Overview

INSTANT: INtegrilin Plus STenting to Avoid Myocardial Necrosis Trial

Status:
Completed
Trial end date:
2010-05-01
Target enrollment:
0
Participant gender:
All
Summary
Randomized, blind controlled, Multicenter, spontaneous, prospective trial, roughly 20 enrolling centers in Italy, placebo and active drug supply given by GlaxoSmithKline (GSK).
Phase:
Phase 3
Accepts Healthy Volunteers?
No
Details
Lead Sponsor:
Fondazione Evidence per Attività e Ricerche Cardiovascolari ONLUS
Fondazione Mediolanum per Attività e Ricerche Cardiovascolari Onlus
Treatments:
Eptifibatide
Criteria
Inclusion Criteria:

Candidates for this study must meet all of the following criteria:

- Male or female able to understand and sign a witnessed informed consent

- Age ≥ 18 yo

- Patients with stable (CCS 1-4) or unstable angina pectoris (but with the most recent
anginal episode occurring >48 hours before the procedure) or documented silent
ischemia

- Stable Hemodynamic conditions (systolic BP > 100 HR > 40 < 100).

- No clinical and ECG changes suggestive of ongoing acute or recent (<48 hours)
myocardial infarction.

- Angiographic evidence of a de novo lesion > 50% requiring implantation of two DES in
overlapping with a total stent length > 33 mm and reference vessel diameter between
2.5 and 4.0 mm (by visual estimation) in one coronary vessel. Multiple lesions in the
same vessels can be included but at least one lesion should require implantation of
two DES in overlapping with a total stent length > 33 mm. The definition of
multivessel disease requires an intention to treat at least two lesions (with a least
one with the characteristics reported above) in two different major epicardial
segments. For example, the presence of a lesion in the left anterior descending artery
and in the obtuse marginal or the presence of a lesions in the right postero-lateral
branch and in a diagonal branch will qualify as multivessel. The presence of lesions
in the left anterior descending artery and in the diagonal branch will not qualify as
multivessel. Bifurcation lesions and ostial lesions can be included, but only if at
least two DES in overlapping with a total stent length > 33 mm are implanted in the
same branch. When treating diffuse lesion in the same vessel, overlapping stenting is
recommended with high pressure (>14 atm post-dilation) of the overlap zone.

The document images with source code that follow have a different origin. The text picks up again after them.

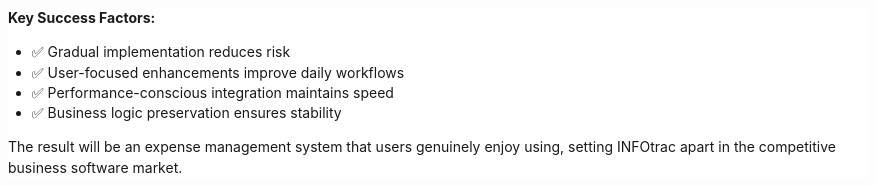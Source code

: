 **Key Success Factors:**
- ✅ Gradual implementation reduces risk
- ✅ User-focused enhancements improve daily workflows
- ✅ Performance-conscious integration maintains speed
- ✅ Business logic preservation ensures stability

The result will be an expense management system that users genuinely enjoy using, setting INFOtrac apart in the competitive business software market.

There is
no maximum stent length to treat one coronary vessel.

Exclusion Criteria:

- Female sex with childbearing potential

- Age <18 years

- Ongoing or recent episode (<48 hours) of unstable coronary artery disease (including
both ST-elevation and non-ST-elevation acute coronary syndromes)

- Administration of any GP IIb/IIIa inhibitors during the previous 2 weeks

- Serum creatinine >2.5 mg/dl or with a creatinine clearance <40mL/min

- Ongoing serious bleeding or bleeding diathesis

- Previous stroke in the last 6 months

- Major surgery within the previous 6 weeks

- Platelet count <100,000 per mm3

- Ejection Fraction below 30%

- The patient has a known hypersensitivity or contraindication to aspirin, heparin,
clopidogrel, or sensitivity to contrast which cannot be adequately pre-medicated.

- Hemodynamic instability (systolic blood pressure < 100 mm Hg; heart rate < 40 bpm or
>100 bpm; complex ventricular arrhythmias; AV block) requiring balloon
counterpulsation or inotropic support.

- The patient is simultaneously participating in another device or drug study. Patient
must have completed the follow-up phase of any previous study at least 30 days prior
to enrolment in this study.

- Positive clinical history for intracranial neoplasia, AV malformation, aneurysm.

- INR ≥ 2.0 or prothrombin time 1.2 times upper limit of normality

- Clinically manifested reduced liver function

- Programmed surgery within six months

Angiographic Exclusion Criteria:

- DES implantation in a chronic total occlusion or for the treatment of in-stent
restenosis.

- Treatment of lesions where the operator feels necessary the usage of rotactional
atherectomy

- Vessel size < 2.25 mm or > 5 mm (by visual estimation).